TASK MATERIAL START
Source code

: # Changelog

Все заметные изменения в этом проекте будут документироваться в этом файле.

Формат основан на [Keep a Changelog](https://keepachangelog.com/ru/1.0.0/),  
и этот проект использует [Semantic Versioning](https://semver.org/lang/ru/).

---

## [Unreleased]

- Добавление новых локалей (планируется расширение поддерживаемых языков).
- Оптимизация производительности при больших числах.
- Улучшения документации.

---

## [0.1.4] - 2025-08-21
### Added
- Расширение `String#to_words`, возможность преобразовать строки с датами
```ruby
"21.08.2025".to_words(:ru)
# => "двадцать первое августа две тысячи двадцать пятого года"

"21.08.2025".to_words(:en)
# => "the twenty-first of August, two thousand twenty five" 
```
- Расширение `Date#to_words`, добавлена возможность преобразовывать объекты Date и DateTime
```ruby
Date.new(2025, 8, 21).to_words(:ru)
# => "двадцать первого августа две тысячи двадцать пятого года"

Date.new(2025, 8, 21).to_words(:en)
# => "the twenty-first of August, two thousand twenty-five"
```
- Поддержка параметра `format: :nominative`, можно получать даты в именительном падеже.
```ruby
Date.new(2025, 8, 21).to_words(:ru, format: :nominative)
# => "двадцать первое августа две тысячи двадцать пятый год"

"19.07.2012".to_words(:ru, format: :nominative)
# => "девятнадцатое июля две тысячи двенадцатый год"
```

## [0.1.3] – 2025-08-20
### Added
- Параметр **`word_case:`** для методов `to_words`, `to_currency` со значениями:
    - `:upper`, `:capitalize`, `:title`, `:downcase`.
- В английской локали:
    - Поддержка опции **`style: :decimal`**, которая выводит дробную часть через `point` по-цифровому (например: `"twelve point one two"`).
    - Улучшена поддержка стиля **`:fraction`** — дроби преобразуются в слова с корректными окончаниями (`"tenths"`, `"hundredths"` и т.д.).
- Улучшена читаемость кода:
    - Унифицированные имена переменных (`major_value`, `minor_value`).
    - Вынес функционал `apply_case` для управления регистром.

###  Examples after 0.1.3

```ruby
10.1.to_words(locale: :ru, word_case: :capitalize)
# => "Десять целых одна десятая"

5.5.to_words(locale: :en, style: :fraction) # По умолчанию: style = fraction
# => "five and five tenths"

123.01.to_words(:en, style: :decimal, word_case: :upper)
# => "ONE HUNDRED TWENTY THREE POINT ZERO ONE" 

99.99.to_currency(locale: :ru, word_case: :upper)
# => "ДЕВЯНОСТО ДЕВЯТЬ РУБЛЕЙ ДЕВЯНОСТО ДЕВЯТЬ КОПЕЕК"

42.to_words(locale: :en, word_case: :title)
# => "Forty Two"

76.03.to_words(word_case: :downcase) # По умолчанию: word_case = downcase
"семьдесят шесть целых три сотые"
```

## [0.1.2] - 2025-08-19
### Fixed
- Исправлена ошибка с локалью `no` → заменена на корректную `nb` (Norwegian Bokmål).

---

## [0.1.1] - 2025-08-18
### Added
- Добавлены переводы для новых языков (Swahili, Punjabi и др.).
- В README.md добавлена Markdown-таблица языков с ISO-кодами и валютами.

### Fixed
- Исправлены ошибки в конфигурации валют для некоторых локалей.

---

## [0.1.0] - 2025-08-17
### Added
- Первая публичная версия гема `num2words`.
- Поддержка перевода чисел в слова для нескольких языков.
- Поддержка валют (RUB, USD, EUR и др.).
TASK MATERIAL END
• [INSTRUCTIONS TO FOLLOW]: Beginning with the first line above, could you copy every line exactly, up to and including the one with "- Поддержка параметра"?

• [WRITTEN RESPONSE]:
Source code

: # Changelog

Все заметные изменения в этом проекте будут документироваться в этом файле.

Формат основан на [Keep a Changelog](https://keepachangelog.com/ru/1.0.0/),  
и этот проект использует [Semantic Versioning](https://semver.org/lang/ru/).

---

## [Unreleased]

- Добавление новых локалей (планируется расширение поддерживаемых языков).
- Оптимизация производительности при больших числах.
- Улучшения документации.

---

## [0.1.4] - 2025-08-21
### Added
- Расширение `String#to_words`, возможность преобразовать строки с датами
```ruby
"21.08.2025".to_words(:ru)
# => "двадцать первое августа две тысячи двадцать пятого года"

"21.08.2025".to_words(:en)
# => "the twenty-first of August, two thousand twenty five" 
```
- Расширение `Date#to_words`, добавлена возможность преобразовывать объекты Date и DateTime
```ruby
Date.new(2025, 8, 21).to_words(:ru)
# => "двадцать первого августа две тысячи двадцать пятого года"

Date.new(2025, 8, 21).to_words(:en)
# => "the twenty-first of August, two thousand twenty-five"
```
- Поддержка параметра `format: :nominative`, можно получать даты в именительном падеже.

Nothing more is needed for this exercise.